See also In re Braen, 900 F.2d 621, 624 (3d Cir. 1990), cert. denied, --- U.S. ----, 111 S. Ct. 782, 112 L. Ed. 2d 845 (1991). Weiss's argument falls short of the mark, however, because the different burdens, as they are used in the two proceedings, do not measure the same issue. In the commodities investment fraud trial, the plaintiffs proved by a preponderance of the evidence that Weiss engaged in fraudulent activity and received $2.8 million. In the civil contempt hearing, the plaintiffs must prove by clear and convincing evidence, only, that Weiss violated an outstanding court order, not that he received $2.8 million. Furthermore, in a civil contempt proceeding the underlying order is not at issue. The court will not reconsider the legal or factual basis of the order alleged to have been disobeyed. Direct appeals are available to test such conclusions. As the Supreme Court observed in Maggio v. Zeitz, 333 U.S. 56, 69, 68 S. Ct. 401, 408, 92 L. Ed. 476 (1948):
It would be a disservice to the law if we were to depart from the long-standing rule that a contempt proceeding does not open to reconsideration the legal or factual basis of the order alleged to have been disobeyed and thus become a retrial of the original controversy.
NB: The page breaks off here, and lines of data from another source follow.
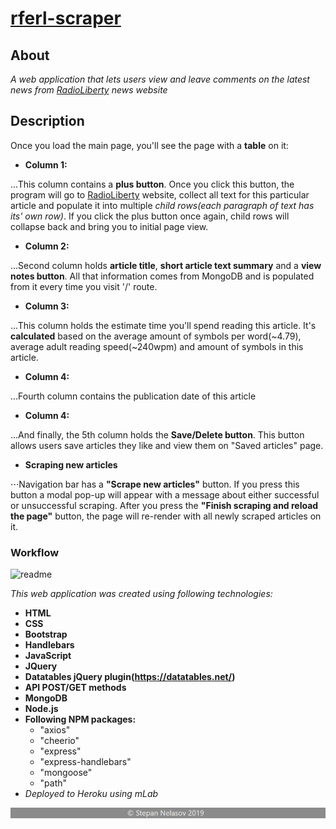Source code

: # <a href="https://rferl.herokuapp.com/">rferl-scraper</a>

## About 
_A web application that lets users view and leave comments on the latest news from <a href="https://www.rferl.org/">RadioLiberty</a> news website_

## Description
Once you load the main page, you'll see the page with a __table__ on it:

* **Column 1:** 

...This column contains a **plus button**. Once you click this button, the program will go to <a href="https://www.rferl.org/">RadioLiberty</a>
website, collect all text for this particular article and populate it into multiple _child rows(each paragraph of text has its' own row)_.
If you click the plus button once again, child rows will collapse back and bring you to initial page view.

* **Column 2:** 

...Second column holds __article title__, __short article text summary__ and a __view notes button__.
All that information comes from MongoDB and is populated from it every time you visit '/' route. 

* **Column 3:** 

...This column holds the estimate time you'll spend reading this article. It's __calculated__ based on the average amount of symbols per word(~4.79), average adult reading speed(~240wpm) and amount of symbols in this article.

* **Column 4:**

...Fourth column contains the publication date of this article

* **Column 4:**

...And finally, the 5th column holds the __Save/Delete button__. This button allows users save articles they like and view them on "Saved articles" page.

* **Scraping new articles**

⋅⋅⋅Navigation bar has a __"Scrape new articles"__ button. If you press this button a modal pop-up will appear with a message about either
successful or unsuccessful scraping. After you press the __"Finish scraping and reload the page"__ button, the page will re-render with
all newly scraped articles on it.

### Workflow

![readme](public/assets/images/readme.gif)

_This web application was created using following technologies:_
* **HTML**
* **CSS**
* **Bootstrap**
* **Handlebars**
* **JavaScript**
* **JQuery**
* **Datatables jQuery plugin(https://datatables.net/)**
* **API POST/GET methods**
* **MongoDB**
* **Node.js**
* **Following NPM packages:**
    * "axios"
    * "cheerio"
    * "express"
    * "express-handlebars"
    * "mongoose"
    * "path"
* _Deployed to Heroku using mLab_

![footer](public/assets/images/footer.png)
The procedure to enforce a court's order commanding or forbidding an act should not be so inconclusive as to foster experimentation with disobedience.
See also United States v. Rylander, 460 U.S. 752, 756-57, 103 S. Ct. 1548, 1552, 75 L. Ed. 2d 521 (1983) (defendant in civil contempt proceeding could not attack enforcement order on ground that he never had possession or control of the documents he was required to produce when that issue had already been determined by the enforcement order). Therefore, we hold that the district court did not err in finding that Weiss was not permitted to reargue the $2.8 million figure. That controversy has been litigated and resolved.
Weiss next argues that the district court erred by holding him in civil contempt and incarcerating him when he has no money to comply with the court's order. A party seeking civil contempt bears the initial burden of proving by clear and convincing evidence that the alleged contemnor has violated an outstanding court order. See Citronelle-Mobile Gathering, Inc. v. Watkins, 943 F.2d 1297, 1301 (11th Cir. 1991); Combs v. Ryan's Coal Co., 785 F.2d 970, 984 (11th Cir.), cert. denied, 479 U.S. 853, 107 S. Ct. 187, 93 L. Ed. 2d 120 (1986). Once a prima facie showing of a violation has been made, the burden of production shifts to the alleged contemnor, who may defend his failure on the grounds that he was unable to comply. Rylander, 460 U.S. at 757, 103 S. Ct. at 1552 ("Where compliance is impossible, neither the moving party nor the court has any reason to proceed with the civil contempt action. It is settled, however, that in raising this defense, the defendant has a burden of production."); United States v. Roberts, 858 F.2d 698, 701 (11th Cir. 1988); United States v. Hayes, 722 F.2d 723, 725 (11th Cir. 1984). The burden shifts back to the initiating party only upon a sufficient showing by the alleged contemnor. The party seeking to show contempt, then, has the burden of proving ability to comply. Combs, 785 F.2d at 984 ("The party seeking the contempt citation retains the ultimate burden of proof ..."); In re Battaglia, 653 F.2d 419, 423 (9th Cir. 1981).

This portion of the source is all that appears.